This week I am here at Schloss Dagstuhl attending the second Dagstuhl workshop, numbered 12321, on the topic of Robust Query Processing. This workshop, organized by Goetz Graefe of HP Labs along with Harumi Kuno, Wey Wuan Guy, and myself, follows a similar workshop held in September 2010 that also looked at robust query processing.
Self-managing database technology, which includes automatic index tuning, automatic database statistics, self-correcting cardinality estimation in query optimization, dynamic resource management, adaptive workload management, and many other approaches, tends to be studied in isolation of other server components. At the September 2010 workshop, participants concentrated on three things:
- determine approaches for evaluating robust query processing technologies in the ‘real’ environment where these independently-developed components would interact;
- establish a metric with which to measure the ‘robustness’ of a database server, making quantitative evaluations feasible so as to compare the worthiness of particular approaches. For example, is dynamic join reordering during query execution worth more than cardinality estimation feedback from query execution to query optimization?
- utilize a metric, or metrics, to permit the construction of regression tests for particular systems.
While the 2010 workshop produced a number of papers [1-3], particularly concerning new benchmark proposals, we were unsuccessful in coming to a consensus on what precisely constituted robust behaviour which made it difficult to make sufficient progress on strategies for improving performance robustness, since consensus was lacking regarding the goals of such changes.
In this 2012 workshop, both previous 10381 attendees and new invitees have been working on ideas specifically related to the transfer of query processing tasks from one “phase” of query processing to another – for example, moving aspects of physical database design to query optimization, or moving aspects of optimization (such as the determination of a join strategy for a particular query) to the query execution phase. Of course many of these ideas have prior art, going back (at least) to the late Gennady Antoshenkov’s seminar papers from the early 1980’s when he worked on DEC RDB. Our focus, however, has been on making query processing changes suitable to improve performance robustness, not (simply) performance per se, and that difference has led to the characterization of a number of interesting approaches and tradeoffs.

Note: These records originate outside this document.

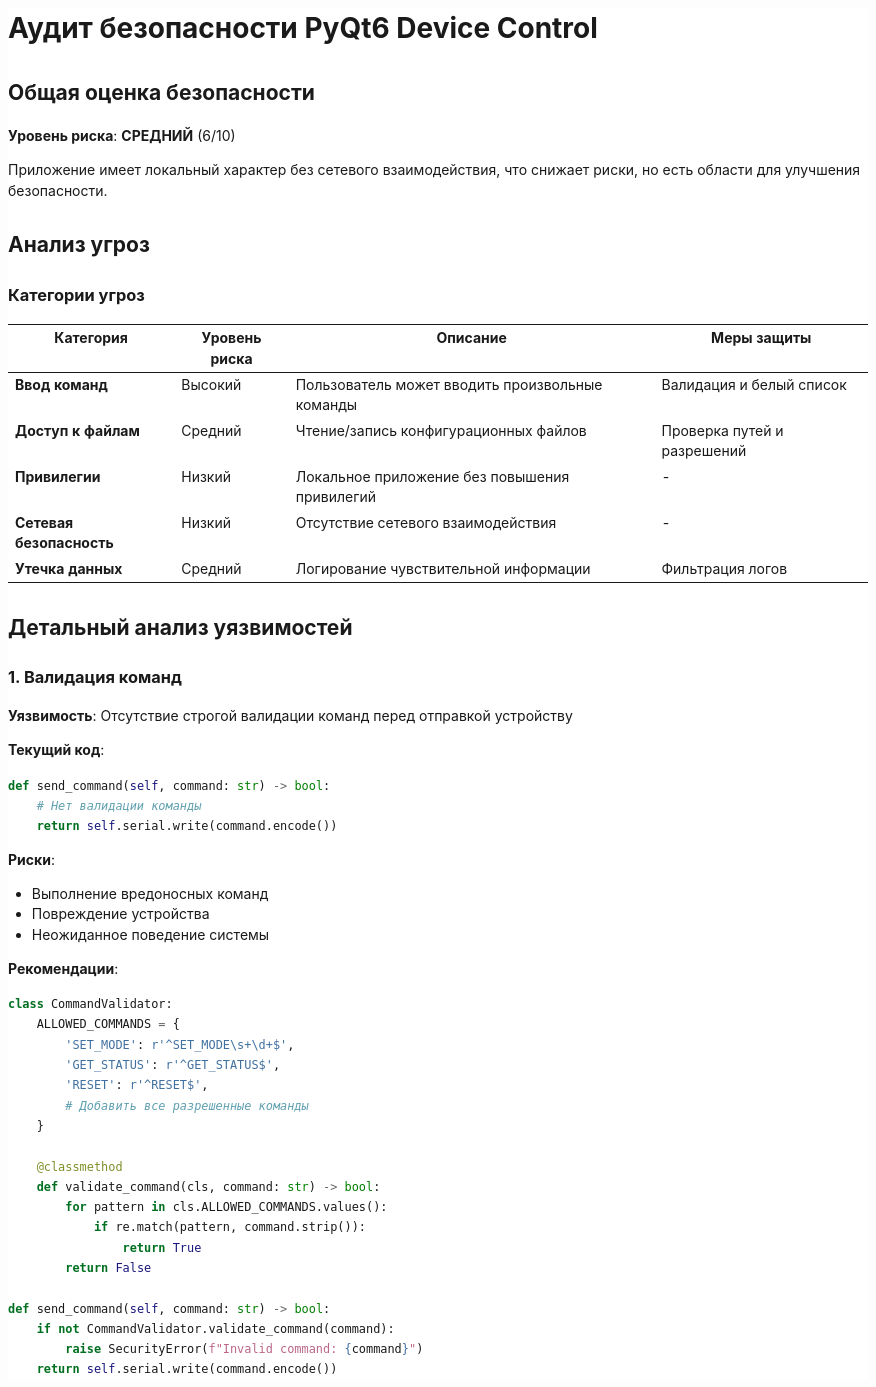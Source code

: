 # Аудит безопасности PyQt6 Device Control

## Общая оценка безопасности

**Уровень риска**: **СРЕДНИЙ** (6/10)

Приложение имеет локальный характер без сетевого взаимодействия, что снижает риски, но есть области для улучшения безопасности.

## Анализ угроз

### Категории угроз

| Категория | Уровень риска | Описание | Меры защиты |
|-----------|---------------|----------|-------------|
| **Ввод команд** | Высокий | Пользователь может вводить произвольные команды | Валидация и белый список |
| **Доступ к файлам** | Средний | Чтение/запись конфигурационных файлов | Проверка путей и разрешений |
| **Привилегии** | Низкий | Локальное приложение без повышения привилегий | - |
| **Сетевая безопасность** | Низкий | Отсутствие сетевого взаимодействия | - |
| **Утечка данных** | Средний | Логирование чувствительной информации | Фильтрация логов |

## Детальный анализ уязвимостей

### 1. Валидация команд

**Уязвимость**: Отсутствие строгой валидации команд перед отправкой устройству

**Текущий код**:
```python
def send_command(self, command: str) -> bool:
    # Нет валидации команды
    return self.serial.write(command.encode())
```

**Риски**:
- Выполнение вредоносных команд
- Повреждение устройства
- Неожиданное поведение системы

**Рекомендации**:
```python
class CommandValidator:
    ALLOWED_COMMANDS = {
        'SET_MODE': r'^SET_MODE\s+\d+$',
        'GET_STATUS': r'^GET_STATUS$',
        'RESET': r'^RESET$',
        # Добавить все разрешенные команды
    }
    
    @classmethod
    def validate_command(cls, command: str) -> bool:
        for pattern in cls.ALLOWED_COMMANDS.values():
            if re.match(pattern, command.strip()):
                return True
        return False

def send_command(self, command: str) -> bool:
    if not CommandValidator.validate_command(command):
        raise SecurityError(f"Invalid command: {command}")
    return self.serial.write(command.encode())
```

This year’s workshop discussions have been vibrant, unsurprisingly so given the talented people assembled at this year’s workshop: Ken Salem and Ihab Ilyas of the University of Waterloo, Christoph Freytag from Berlin’s Humboldt University, Surajit Chaudhuri from Microsoft Research, Peter Boncz, Stratos Idreos, Stefan Manegold and Martin Kersten from Amsterdam’s CWI, as well as product engineers such as Andrew Lamb from Vertica, Campbell Fraser of Microsoft, Miekel Poess and Allison Lee of Oracle, and Ani Nica of SAP. I fully expect some of the ideas discussed this week will appear in the literature within the next 12-18 months.

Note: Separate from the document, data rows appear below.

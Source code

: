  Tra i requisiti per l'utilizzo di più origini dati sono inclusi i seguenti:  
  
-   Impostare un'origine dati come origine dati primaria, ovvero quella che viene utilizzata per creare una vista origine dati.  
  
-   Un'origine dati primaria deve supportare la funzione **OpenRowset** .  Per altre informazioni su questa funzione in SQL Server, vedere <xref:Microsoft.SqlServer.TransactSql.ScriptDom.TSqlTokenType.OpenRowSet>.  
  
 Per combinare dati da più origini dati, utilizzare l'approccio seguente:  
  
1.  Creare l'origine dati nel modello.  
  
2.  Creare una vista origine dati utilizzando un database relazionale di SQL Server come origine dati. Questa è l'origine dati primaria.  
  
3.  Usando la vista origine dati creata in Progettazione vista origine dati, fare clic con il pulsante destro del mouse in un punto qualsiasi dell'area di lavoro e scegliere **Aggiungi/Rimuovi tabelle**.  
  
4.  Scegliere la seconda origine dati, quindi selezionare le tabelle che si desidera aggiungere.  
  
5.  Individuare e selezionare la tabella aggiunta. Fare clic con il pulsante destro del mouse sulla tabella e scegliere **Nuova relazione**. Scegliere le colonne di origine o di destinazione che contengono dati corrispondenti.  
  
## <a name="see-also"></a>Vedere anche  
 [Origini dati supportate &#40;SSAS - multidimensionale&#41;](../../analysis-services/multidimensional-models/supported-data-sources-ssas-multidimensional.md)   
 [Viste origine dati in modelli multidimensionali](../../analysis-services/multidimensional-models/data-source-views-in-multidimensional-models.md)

 Zhongxian Gu, Mohamed Soliman, and Florian Waas (June 2012). Testing the Accuracy of Query Optimizers. In Proceedings of the ACM 2012 DBTEST Workshop, Scottsdale, Arizona.
 Rick Cole, Florian Funke, Leo Giakoumakis, Wey Guy, Alfons Kemper, Stefan Krompß, Harumi Kuno et al. (June 2011). The Mixed-workload CH BenCHmark. In Proceedings of the 2011 ACM DBTEST Workshop, Athens, Greece.
 Martin Kersten, Alfons Kemper, Volker Markl, Anisoara Nica, Meikel Poess, and Kai-Uwe Sattler (June 2011). Tractor Pulling on a Data Warehouse. In Proceedings of the 2011 ACM DBTEST Workshop, Athens, Greece.